*** ENTRIES PROVIDED

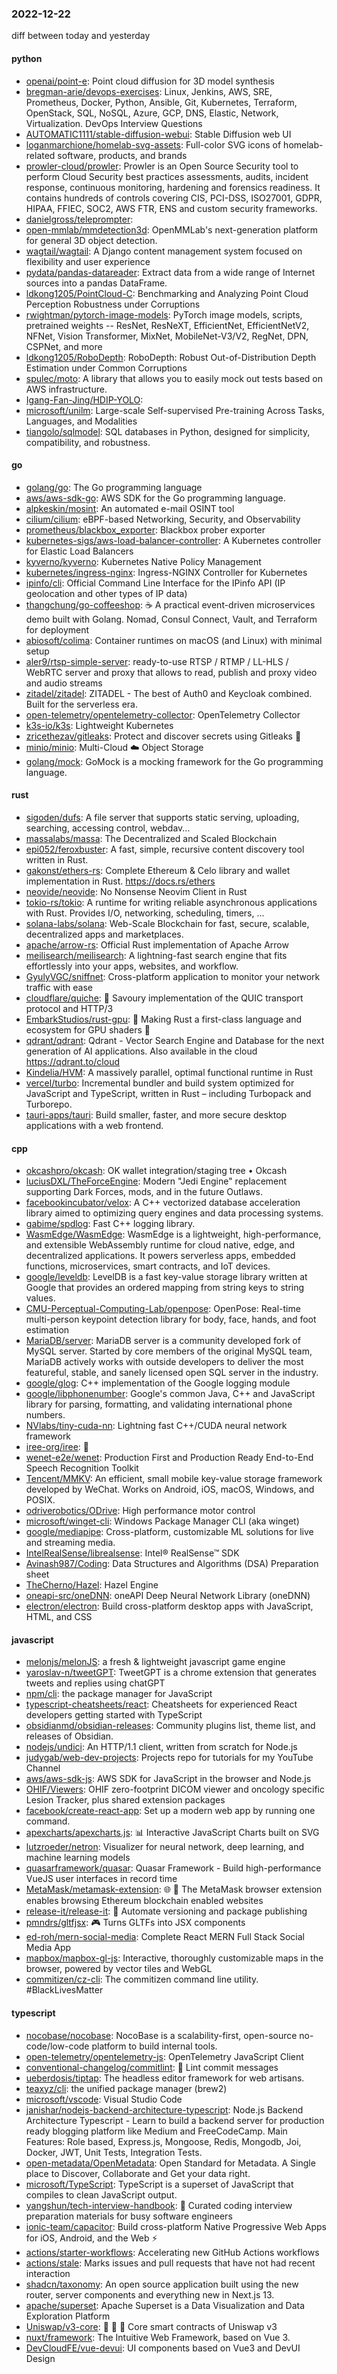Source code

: ### 2022-12-22
diff between today and yesterday

#### python
* [openai/point-e](https://github.com/openai/point-e): Point cloud diffusion for 3D model synthesis
* [bregman-arie/devops-exercises](https://github.com/bregman-arie/devops-exercises): Linux, Jenkins, AWS, SRE, Prometheus, Docker, Python, Ansible, Git, Kubernetes, Terraform, OpenStack, SQL, NoSQL, Azure, GCP, DNS, Elastic, Network, Virtualization. DevOps Interview Questions
* [AUTOMATIC1111/stable-diffusion-webui](https://github.com/AUTOMATIC1111/stable-diffusion-webui): Stable Diffusion web UI
* [loganmarchione/homelab-svg-assets](https://github.com/loganmarchione/homelab-svg-assets): Full-color SVG icons of homelab-related software, products, and brands
* [prowler-cloud/prowler](https://github.com/prowler-cloud/prowler): Prowler is an Open Source Security tool to perform Cloud Security best practices assessments, audits, incident response, continuous monitoring, hardening and forensics readiness. It contains hundreds of controls covering CIS, PCI-DSS, ISO27001, GDPR, HIPAA, FFIEC, SOC2, AWS FTR, ENS and custom security frameworks.
* [danielgross/teleprompter](https://github.com/danielgross/teleprompter): 
* [open-mmlab/mmdetection3d](https://github.com/open-mmlab/mmdetection3d): OpenMMLab's next-generation platform for general 3D object detection.
* [wagtail/wagtail](https://github.com/wagtail/wagtail): A Django content management system focused on flexibility and user experience
* [pydata/pandas-datareader](https://github.com/pydata/pandas-datareader): Extract data from a wide range of Internet sources into a pandas DataFrame.
* [ldkong1205/PointCloud-C](https://github.com/ldkong1205/PointCloud-C): Benchmarking and Analyzing Point Cloud Perception Robustness under Corruptions
* [rwightman/pytorch-image-models](https://github.com/rwightman/pytorch-image-models): PyTorch image models, scripts, pretrained weights -- ResNet, ResNeXT, EfficientNet, EfficientNetV2, NFNet, Vision Transformer, MixNet, MobileNet-V3/V2, RegNet, DPN, CSPNet, and more
* [ldkong1205/RoboDepth](https://github.com/ldkong1205/RoboDepth): RoboDepth: Robust Out-of-Distribution Depth Estimation under Common Corruptions
* [spulec/moto](https://github.com/spulec/moto): A library that allows you to easily mock out tests based on AWS infrastructure.
* [Igang-Fan-Jing/HDIP-YOLO](https://github.com/Igang-Fan-Jing/HDIP-YOLO): 
* [microsoft/unilm](https://github.com/microsoft/unilm): Large-scale Self-supervised Pre-training Across Tasks, Languages, and Modalities
* [tiangolo/sqlmodel](https://github.com/tiangolo/sqlmodel): SQL databases in Python, designed for simplicity, compatibility, and robustness.

#### go
* [golang/go](https://github.com/golang/go): The Go programming language
* [aws/aws-sdk-go](https://github.com/aws/aws-sdk-go): AWS SDK for the Go programming language.
* [alpkeskin/mosint](https://github.com/alpkeskin/mosint): An automated e-mail OSINT tool
* [cilium/cilium](https://github.com/cilium/cilium): eBPF-based Networking, Security, and Observability
* [prometheus/blackbox_exporter](https://github.com/prometheus/blackbox_exporter): Blackbox prober exporter
* [kubernetes-sigs/aws-load-balancer-controller](https://github.com/kubernetes-sigs/aws-load-balancer-controller): A Kubernetes controller for Elastic Load Balancers
* [kyverno/kyverno](https://github.com/kyverno/kyverno): Kubernetes Native Policy Management
* [kubernetes/ingress-nginx](https://github.com/kubernetes/ingress-nginx): Ingress-NGINX Controller for Kubernetes
* [ipinfo/cli](https://github.com/ipinfo/cli): Official Command Line Interface for the IPinfo API (IP geolocation and other types of IP data)
* [thangchung/go-coffeeshop](https://github.com/thangchung/go-coffeeshop): ☕ A practical event-driven microservices demo built with Golang. Nomad, Consul Connect, Vault, and Terraform for deployment
* [abiosoft/colima](https://github.com/abiosoft/colima): Container runtimes on macOS (and Linux) with minimal setup
* [aler9/rtsp-simple-server](https://github.com/aler9/rtsp-simple-server): ready-to-use RTSP / RTMP / LL-HLS / WebRTC server and proxy that allows to read, publish and proxy video and audio streams
* [zitadel/zitadel](https://github.com/zitadel/zitadel): ZITADEL - The best of Auth0 and Keycloak combined. Built for the serverless era.
* [open-telemetry/opentelemetry-collector](https://github.com/open-telemetry/opentelemetry-collector): OpenTelemetry Collector
* [k3s-io/k3s](https://github.com/k3s-io/k3s): Lightweight Kubernetes
* [zricethezav/gitleaks](https://github.com/zricethezav/gitleaks): Protect and discover secrets using Gitleaks 🔑
* [minio/minio](https://github.com/minio/minio): Multi-Cloud ☁️ Object Storage
* [golang/mock](https://github.com/golang/mock): GoMock is a mocking framework for the Go programming language.

#### rust
* [sigoden/dufs](https://github.com/sigoden/dufs): A file server that supports static serving, uploading, searching, accessing control, webdav...
* [massalabs/massa](https://github.com/massalabs/massa): The Decentralized and Scaled Blockchain
* [epi052/feroxbuster](https://github.com/epi052/feroxbuster): A fast, simple, recursive content discovery tool written in Rust.
* [gakonst/ethers-rs](https://github.com/gakonst/ethers-rs): Complete Ethereum & Celo library and wallet implementation in Rust. https://docs.rs/ethers
* [neovide/neovide](https://github.com/neovide/neovide): No Nonsense Neovim Client in Rust
* [tokio-rs/tokio](https://github.com/tokio-rs/tokio): A runtime for writing reliable asynchronous applications with Rust. Provides I/O, networking, scheduling, timers, ...
* [solana-labs/solana](https://github.com/solana-labs/solana): Web-Scale Blockchain for fast, secure, scalable, decentralized apps and marketplaces.
* [apache/arrow-rs](https://github.com/apache/arrow-rs): Official Rust implementation of Apache Arrow
* [meilisearch/meilisearch](https://github.com/meilisearch/meilisearch): A lightning-fast search engine that fits effortlessly into your apps, websites, and workflow.
* [GyulyVGC/sniffnet](https://github.com/GyulyVGC/sniffnet): Cross-platform application to monitor your network traffic with ease
* [cloudflare/quiche](https://github.com/cloudflare/quiche): 🥧 Savoury implementation of the QUIC transport protocol and HTTP/3
* [EmbarkStudios/rust-gpu](https://github.com/EmbarkStudios/rust-gpu): 🐉 Making Rust a first-class language and ecosystem for GPU shaders 🚧
* [qdrant/qdrant](https://github.com/qdrant/qdrant): Qdrant - Vector Search Engine and Database for the next generation of AI applications. Also available in the cloud https://qdrant.to/cloud
* [Kindelia/HVM](https://github.com/Kindelia/HVM): A massively parallel, optimal functional runtime in Rust
* [vercel/turbo](https://github.com/vercel/turbo): Incremental bundler and build system optimized for JavaScript and TypeScript, written in Rust – including Turbopack and Turborepo.
* [tauri-apps/tauri](https://github.com/tauri-apps/tauri): Build smaller, faster, and more secure desktop applications with a web frontend.

#### cpp
* [okcashpro/okcash](https://github.com/okcashpro/okcash): OK wallet integration/staging tree • Okcash
* [luciusDXL/TheForceEngine](https://github.com/luciusDXL/TheForceEngine): Modern "Jedi Engine" replacement supporting Dark Forces, mods, and in the future Outlaws.
* [facebookincubator/velox](https://github.com/facebookincubator/velox): A C++ vectorized database acceleration library aimed to optimizing query engines and data processing systems.
* [gabime/spdlog](https://github.com/gabime/spdlog): Fast C++ logging library.
* [WasmEdge/WasmEdge](https://github.com/WasmEdge/WasmEdge): WasmEdge is a lightweight, high-performance, and extensible WebAssembly runtime for cloud native, edge, and decentralized applications. It powers serverless apps, embedded functions, microservices, smart contracts, and IoT devices.
* [google/leveldb](https://github.com/google/leveldb): LevelDB is a fast key-value storage library written at Google that provides an ordered mapping from string keys to string values.
* [CMU-Perceptual-Computing-Lab/openpose](https://github.com/CMU-Perceptual-Computing-Lab/openpose): OpenPose: Real-time multi-person keypoint detection library for body, face, hands, and foot estimation
* [MariaDB/server](https://github.com/MariaDB/server): MariaDB server is a community developed fork of MySQL server. Started by core members of the original MySQL team, MariaDB actively works with outside developers to deliver the most featureful, stable, and sanely licensed open SQL server in the industry.
* [google/glog](https://github.com/google/glog): C++ implementation of the Google logging module
* [google/libphonenumber](https://github.com/google/libphonenumber): Google's common Java, C++ and JavaScript library for parsing, formatting, and validating international phone numbers.
* [NVlabs/tiny-cuda-nn](https://github.com/NVlabs/tiny-cuda-nn): Lightning fast C++/CUDA neural network framework
* [iree-org/iree](https://github.com/iree-org/iree): 👻
* [wenet-e2e/wenet](https://github.com/wenet-e2e/wenet): Production First and Production Ready End-to-End Speech Recognition Toolkit
* [Tencent/MMKV](https://github.com/Tencent/MMKV): An efficient, small mobile key-value storage framework developed by WeChat. Works on Android, iOS, macOS, Windows, and POSIX.
* [odriverobotics/ODrive](https://github.com/odriverobotics/ODrive): High performance motor control
* [microsoft/winget-cli](https://github.com/microsoft/winget-cli): Windows Package Manager CLI (aka winget)
* [google/mediapipe](https://github.com/google/mediapipe): Cross-platform, customizable ML solutions for live and streaming media.
* [IntelRealSense/librealsense](https://github.com/IntelRealSense/librealsense): Intel® RealSense™ SDK
* [Avinash987/Coding](https://github.com/Avinash987/Coding): Data Structures and Algorithms (DSA) Preparation sheet
* [TheCherno/Hazel](https://github.com/TheCherno/Hazel): Hazel Engine
* [oneapi-src/oneDNN](https://github.com/oneapi-src/oneDNN): oneAPI Deep Neural Network Library (oneDNN)
* [electron/electron](https://github.com/electron/electron): Build cross-platform desktop apps with JavaScript, HTML, and CSS

#### javascript
* [melonjs/melonJS](https://github.com/melonjs/melonJS): a fresh & lightweight javascript game engine
* [yaroslav-n/tweetGPT](https://github.com/yaroslav-n/tweetGPT): TweetGPT is a chrome extension that generates tweets and replies using chatGPT
* [npm/cli](https://github.com/npm/cli): the package manager for JavaScript
* [typescript-cheatsheets/react](https://github.com/typescript-cheatsheets/react): Cheatsheets for experienced React developers getting started with TypeScript
* [obsidianmd/obsidian-releases](https://github.com/obsidianmd/obsidian-releases): Community plugins list, theme list, and releases of Obsidian.
* [nodejs/undici](https://github.com/nodejs/undici): An HTTP/1.1 client, written from scratch for Node.js
* [judygab/web-dev-projects](https://github.com/judygab/web-dev-projects): Projects repo for tutorials for my YouTube Channel
* [aws/aws-sdk-js](https://github.com/aws/aws-sdk-js): AWS SDK for JavaScript in the browser and Node.js
* [OHIF/Viewers](https://github.com/OHIF/Viewers): OHIF zero-footprint DICOM viewer and oncology specific Lesion Tracker, plus shared extension packages
* [facebook/create-react-app](https://github.com/facebook/create-react-app): Set up a modern web app by running one command.
* [apexcharts/apexcharts.js](https://github.com/apexcharts/apexcharts.js): 📊 Interactive JavaScript Charts built on SVG
* [lutzroeder/netron](https://github.com/lutzroeder/netron): Visualizer for neural network, deep learning, and machine learning models
* [quasarframework/quasar](https://github.com/quasarframework/quasar): Quasar Framework - Build high-performance VueJS user interfaces in record time
* [MetaMask/metamask-extension](https://github.com/MetaMask/metamask-extension): 🌐 🔌 The MetaMask browser extension enables browsing Ethereum blockchain enabled websites
* [release-it/release-it](https://github.com/release-it/release-it): 🚀 Automate versioning and package publishing
* [pmndrs/gltfjsx](https://github.com/pmndrs/gltfjsx): 🎮 Turns GLTFs into JSX components
* [ed-roh/mern-social-media](https://github.com/ed-roh/mern-social-media): Complete React MERN Full Stack Social Media App
* [mapbox/mapbox-gl-js](https://github.com/mapbox/mapbox-gl-js): Interactive, thoroughly customizable maps in the browser, powered by vector tiles and WebGL
* [commitizen/cz-cli](https://github.com/commitizen/cz-cli): The commitizen command line utility. #BlackLivesMatter

#### typescript
* [nocobase/nocobase](https://github.com/nocobase/nocobase): NocoBase is a scalability-first, open-source no-code/low-code platform to build internal tools.
* [open-telemetry/opentelemetry-js](https://github.com/open-telemetry/opentelemetry-js): OpenTelemetry JavaScript Client
* [conventional-changelog/commitlint](https://github.com/conventional-changelog/commitlint): 📓 Lint commit messages
* [ueberdosis/tiptap](https://github.com/ueberdosis/tiptap): The headless editor framework for web artisans.
* [teaxyz/cli](https://github.com/teaxyz/cli): the unified package manager (brew2)
* [microsoft/vscode](https://github.com/microsoft/vscode): Visual Studio Code
* [janishar/nodejs-backend-architecture-typescript](https://github.com/janishar/nodejs-backend-architecture-typescript): Node.js Backend Architecture Typescript - Learn to build a backend server for production ready blogging platform like Medium and FreeCodeCamp. Main Features: Role based, Express.js, Mongoose, Redis, Mongodb, Joi, Docker, JWT, Unit Tests, Integration Tests.
* [open-metadata/OpenMetadata](https://github.com/open-metadata/OpenMetadata): Open Standard for Metadata. A Single place to Discover, Collaborate and Get your data right.
* [microsoft/TypeScript](https://github.com/microsoft/TypeScript): TypeScript is a superset of JavaScript that compiles to clean JavaScript output.
* [yangshun/tech-interview-handbook](https://github.com/yangshun/tech-interview-handbook): 💯 Curated coding interview preparation materials for busy software engineers
* [ionic-team/capacitor](https://github.com/ionic-team/capacitor): Build cross-platform Native Progressive Web Apps for iOS, Android, and the Web ⚡️
* [actions/starter-workflows](https://github.com/actions/starter-workflows): Accelerating new GitHub Actions workflows
* [actions/stale](https://github.com/actions/stale): Marks issues and pull requests that have not had recent interaction
* [shadcn/taxonomy](https://github.com/shadcn/taxonomy): An open source application built using the new router, server components and everything new in Next.js 13.
* [apache/superset](https://github.com/apache/superset): Apache Superset is a Data Visualization and Data Exploration Platform
* [Uniswap/v3-core](https://github.com/Uniswap/v3-core): 🦄 🦄 🦄 Core smart contracts of Uniswap v3
* [nuxt/framework](https://github.com/nuxt/framework): The Intuitive Web Framework, based on Vue 3.
* [DevCloudFE/vue-devui](https://github.com/DevCloudFE/vue-devui): UI components based on Vue3 and DevUI Design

******

**ASSIGNMENT**
The required answer is the exact run of lines above starting at the line with "in the industry." and ending at the line with "Google logging module", with both ends present.

**COMPLETED EXERCISE**
* [MariaDB/server](https://github.com/MariaDB/server): MariaDB server is a community developed fork of MySQL server. Started by core members of the original MySQL team, MariaDB actively works with outside developers to deliver the most featureful, stable, and sanely licensed open SQL server in the industry.
* [google/glog](https://github.com/google/glog): C++ implementation of the Google logging module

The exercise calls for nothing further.